** WORK INSTRUCTIONS **
From the data below, copy exactly the lines that lie between the one holding "对象表示法（JavaScript Object Notation）。" and the one holding "## JSON的发展及学习前的准备：", including both, and nothing more.

Stored data:
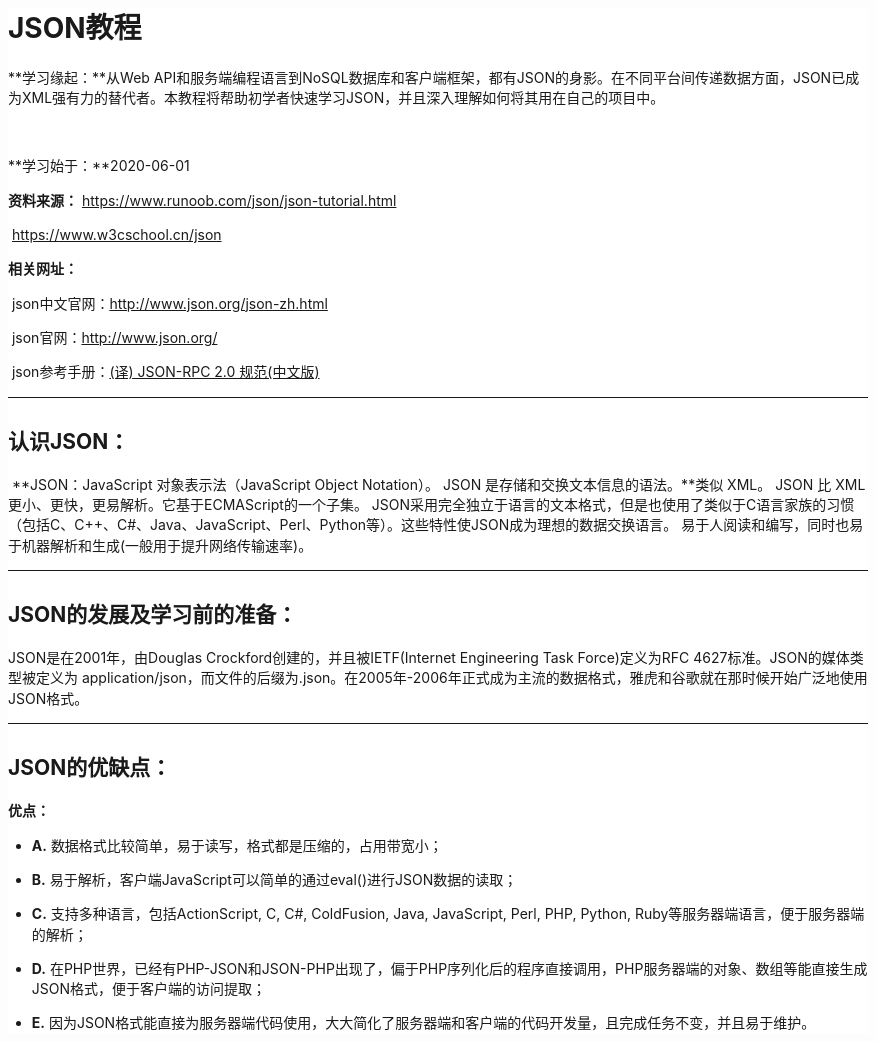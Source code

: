 

# JSON教程

**学习缘起：**从Web API和服务端编程语言到NoSQL数据库和客户端框架，都有JSON的身影。在不同平台间传递数据方面，JSON已成为XML强有力的替代者。本教程将帮助初学者快速学习JSON，并且深入理解如何将其用在自己的项目中。

​	

**学习始于：**2020-06-01

**资料来源：**  https://www.runoob.com/json/json-tutorial.html

​					  https://www.w3cschool.cn/json

**相关网址：**

​					json中文官网：http://www.json.org/json-zh.html

​					json官网：http://www.json.org/

​					json参考手册：[(译) JSON-RPC 2.0 规范(中文版)](https://www.w3cschool.cn/ycuott)

---



## 认识JSON：

​	**JSON：JavaScript 对象表示法（JavaScript Object Notation）。 JSON 是存储和交换文本信息的语法。**类似 XML。 JSON 比 XML 更小、更快，更易解析。它基于ECMAScript的一个子集。 JSON采用完全独立于语言的文本格式，但是也使用了类似于C语言家族的习惯（包括C、C++、C#、Java、JavaScript、Perl、Python等）。这些特性使JSON成为理想的数据交换语言。 易于人阅读和编写，同时也易于机器解析和生成(一般用于提升网络传输速率)。

---



## JSON的发展及学习前的准备：

JSON是在2001年，由Douglas Crockford创建的，并且被IETF(Internet Engineering Task Force)定义为RFC 4627标准。JSON的媒体类型被定义为 application/json，而文件的后缀为.json。在2005年-2006年正式成为主流的数据格式，雅虎和谷歌就在那时候开始广泛地使用JSON格式。

---



## JSON的优缺点：

**优点：**

- **A.** 数据格式比较简单，易于读写，格式都是压缩的，占用带宽小；

- **B.** 易于解析，客户端JavaScript可以简单的通过eval()进行JSON数据的读取；　　

- **C.** 支持多种语言，包括ActionScript, C, C#, ColdFusion, Java, JavaScript, Perl, PHP, Python, Ruby等服务器端语言，便于服务器端的解析；　　

- **D.** 在PHP世界，已经有PHP-JSON和JSON-PHP出现了，偏于PHP序列化后的程序直接调用，PHP服务器端的对象、数组等能直接生成JSON格式，便于客户端的访问提取；　　

- **E.** 因为JSON格式能直接为服务器端代码使用，大大简化了服务器端和客户端的代码开发量，且完成任务不变，并且易于维护。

** ANSWER SPACE **
​	**JSON：JavaScript 对象表示法（JavaScript Object Notation）。 JSON 是存储和交换文本信息的语法。**类似 XML。 JSON 比 XML 更小、更快，更易解析。它基于ECMAScript的一个子集。 JSON采用完全独立于语言的文本格式，但是也使用了类似于C语言家族的习惯（包括C、C++、C#、Java、JavaScript、Perl、Python等）。这些特性使JSON成为理想的数据交换语言。 易于人阅读和编写，同时也易于机器解析和生成(一般用于提升网络传输速率)。

---



## JSON的发展及学习前的准备：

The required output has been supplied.